Provided material

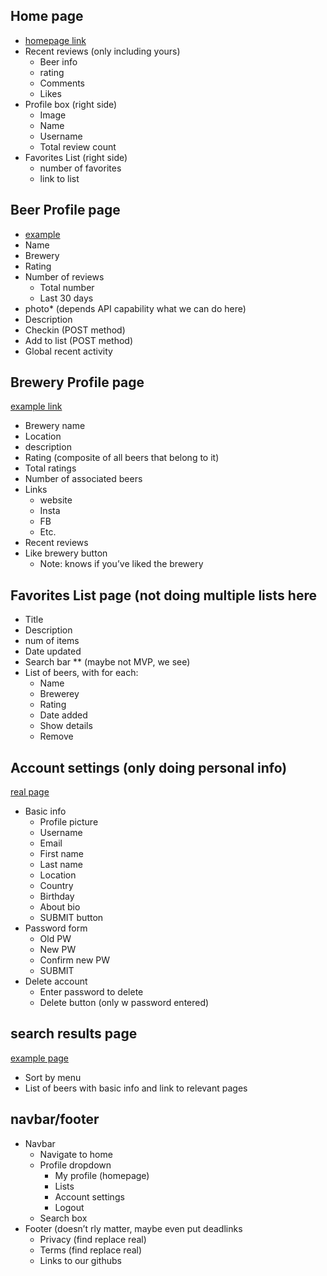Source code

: ## Home page 
* [homepage link](https://untappd.com/home)
* Recent reviews (only including yours)
  * Beer info
  * rating
  * Comments 
  * Likes 
* Profile box (right side)
  * Image 
  * Name 
  * Username 
  * Total review count 
* Favorites List (right side)
  * number of favorites 
  * link to list

## Beer Profile page
* [example](https://untappd.com/b/brooklyn-brewery-brooklyn-lager/3558)
* Name
* Brewery 
* Rating 
* Number of reviews 
  * Total number
  * Last 30 days
* photo* (depends API capability what we can do here)
* Description
* Checkin (POST method)
* Add to list (POST method)
* Global recent activity 
 
## Brewery Profile page 
[example link](https://untappd.com/BrouwerijHuyghe)
* Brewery name 
* Location 
* description
* Rating (composite of all beers that belong to it)
* Total ratings 
* Number of associated beers 
* Links 
  * website
  * Insta
  * FB
  * Etc. 
* Recent reviews 
* Like brewery button
  * Note: knows if you’ve liked the brewery 
 
## Favorites List page (not doing multiple lists here
* Title 
* Description
* num of items 
* Date updated 
* Search bar ** (maybe not MVP, we see)
* List of beers, with for each:  
  * Name
  * Brewerey
  * Rating 
  * Date added 
  * Show details 
  * Remove 
 
## Account settings (only doing personal info) 
[real page](https://untappd.com/account/settings)
* Basic info 
  * Profile picture 
  * Username
  * Email 
  * First name 
  * Last name 
  * Location 
  * Country 
  * Birthday
  * About bio 
  * SUBMIT button 
* Password form 
  * Old PW 
  * New PW 
  * Confirm new PW 
  * SUBMIT 
* Delete account 
  * Enter password to delete 
  * Delete button (only w password entered)
 
## search results page
[example page](https://untappd.com/search?q=ipa&type=beer)
* Sort by menu
* List of beers with basic info and link to relevant pages
 
## navbar/footer 
* Navbar 
  * Navigate to home 
  * Profile dropdown 
    * My profile (homepage)
    * Lists 
    * Account settings 
    * Logout 
  * Search box 
* Footer (doesn’t rly matter, maybe even put deadlinks 
  * Privacy (find replace real)
  * Terms (find replace real)
  * Links to our githubs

What is needed
Word for word, give again the lines from the first entry to the line with "can do here)", inclusive. Exclude the pictures.

Reply to the exercise
Source code

: ## Home page 
* [homepage link](https://untappd.com/home)
* Recent reviews (only including yours)
  * Beer info
  * rating
  * Comments 
  * Likes 
* Profile box (right side)
  * Image 
  * Name 
  * Username 
  * Total review count 
* Favorites List (right side)
  * number of favorites 
  * link to list

## Beer Profile page
* [example](https://untappd.com/b/brooklyn-brewery-brooklyn-lager/3558)
* Name
* Brewery 
* Rating 
* Number of reviews 
  * Total number
  * Last 30 days
* photo* (depends API capability what we can do here)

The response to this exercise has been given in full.